*** Opening DATA TO PROCESS ***

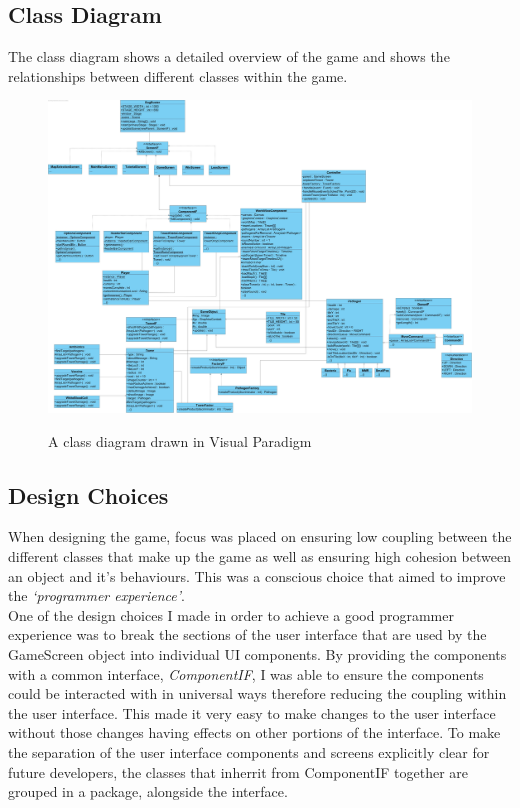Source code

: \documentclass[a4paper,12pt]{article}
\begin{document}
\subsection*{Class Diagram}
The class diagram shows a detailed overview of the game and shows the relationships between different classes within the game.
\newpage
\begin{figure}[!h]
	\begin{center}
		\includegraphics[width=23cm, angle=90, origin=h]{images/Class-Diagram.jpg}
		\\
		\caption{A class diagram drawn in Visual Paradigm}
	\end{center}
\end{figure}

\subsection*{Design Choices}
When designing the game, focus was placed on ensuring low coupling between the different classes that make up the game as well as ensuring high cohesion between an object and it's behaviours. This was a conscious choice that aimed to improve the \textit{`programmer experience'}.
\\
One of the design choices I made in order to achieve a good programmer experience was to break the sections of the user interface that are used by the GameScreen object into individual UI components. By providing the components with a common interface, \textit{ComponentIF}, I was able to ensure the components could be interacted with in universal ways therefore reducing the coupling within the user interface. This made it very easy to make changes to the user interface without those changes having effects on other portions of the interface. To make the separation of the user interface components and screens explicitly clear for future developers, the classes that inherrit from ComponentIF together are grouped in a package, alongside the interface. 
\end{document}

*** Closing DATA TO PROCESS ***
*** Opening DATA TO PROCESS ***

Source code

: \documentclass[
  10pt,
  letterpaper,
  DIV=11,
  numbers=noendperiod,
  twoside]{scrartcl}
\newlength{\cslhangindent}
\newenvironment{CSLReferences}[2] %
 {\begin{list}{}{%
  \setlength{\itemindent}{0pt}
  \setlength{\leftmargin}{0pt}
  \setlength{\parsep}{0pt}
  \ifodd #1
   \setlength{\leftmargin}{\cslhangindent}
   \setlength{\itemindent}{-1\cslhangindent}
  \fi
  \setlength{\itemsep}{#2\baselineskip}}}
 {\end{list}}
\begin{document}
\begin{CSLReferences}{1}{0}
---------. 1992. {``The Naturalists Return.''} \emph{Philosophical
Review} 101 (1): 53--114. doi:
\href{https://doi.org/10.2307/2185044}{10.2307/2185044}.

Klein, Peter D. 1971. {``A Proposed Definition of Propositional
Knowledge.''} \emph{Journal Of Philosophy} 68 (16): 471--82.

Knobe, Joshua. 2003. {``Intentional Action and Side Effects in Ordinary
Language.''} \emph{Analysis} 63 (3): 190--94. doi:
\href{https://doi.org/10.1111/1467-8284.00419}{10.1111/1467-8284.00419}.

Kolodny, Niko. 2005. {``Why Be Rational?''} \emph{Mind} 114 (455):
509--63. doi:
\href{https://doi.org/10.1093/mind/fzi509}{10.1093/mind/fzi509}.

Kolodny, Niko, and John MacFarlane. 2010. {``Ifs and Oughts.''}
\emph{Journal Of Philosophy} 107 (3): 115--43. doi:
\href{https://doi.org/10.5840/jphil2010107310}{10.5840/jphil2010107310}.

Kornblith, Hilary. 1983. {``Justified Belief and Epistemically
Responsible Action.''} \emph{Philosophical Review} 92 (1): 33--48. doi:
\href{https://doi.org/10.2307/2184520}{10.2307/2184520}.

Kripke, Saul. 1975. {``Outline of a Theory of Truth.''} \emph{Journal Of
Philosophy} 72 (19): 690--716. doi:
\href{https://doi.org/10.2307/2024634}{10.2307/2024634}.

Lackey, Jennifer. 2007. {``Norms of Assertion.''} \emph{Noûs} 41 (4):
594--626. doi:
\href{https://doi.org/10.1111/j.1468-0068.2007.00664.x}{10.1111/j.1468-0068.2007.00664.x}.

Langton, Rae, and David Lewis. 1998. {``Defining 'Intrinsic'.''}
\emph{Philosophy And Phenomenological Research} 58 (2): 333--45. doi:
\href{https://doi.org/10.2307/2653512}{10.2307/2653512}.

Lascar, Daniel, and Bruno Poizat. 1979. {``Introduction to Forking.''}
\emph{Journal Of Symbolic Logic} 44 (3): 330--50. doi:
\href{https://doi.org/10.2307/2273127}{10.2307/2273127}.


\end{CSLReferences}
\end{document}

*** Closing DATA TO PROCESS ***

EXERCISE INSTRUCTIONS: Copy each line of the data that contains the word "within".

REPLY:
The class diagram shows a detailed overview of the game and shows the relationships between different classes within the game.
One of the design choices I made in order to achieve a good programmer experience was to break the sections of the user interface that are used by the GameScreen object into individual UI components. By providing the components with a common interface, \textit{ComponentIF}, I was able to ensure the components could be interacted with in universal ways therefore reducing the coupling within the user interface. This made it very easy to make changes to the user interface without those changes having effects on other portions of the interface. To make the separation of the user interface components and screens explicitly clear for future developers, the classes that inherrit from ComponentIF together are grouped in a package, alongside the interface. 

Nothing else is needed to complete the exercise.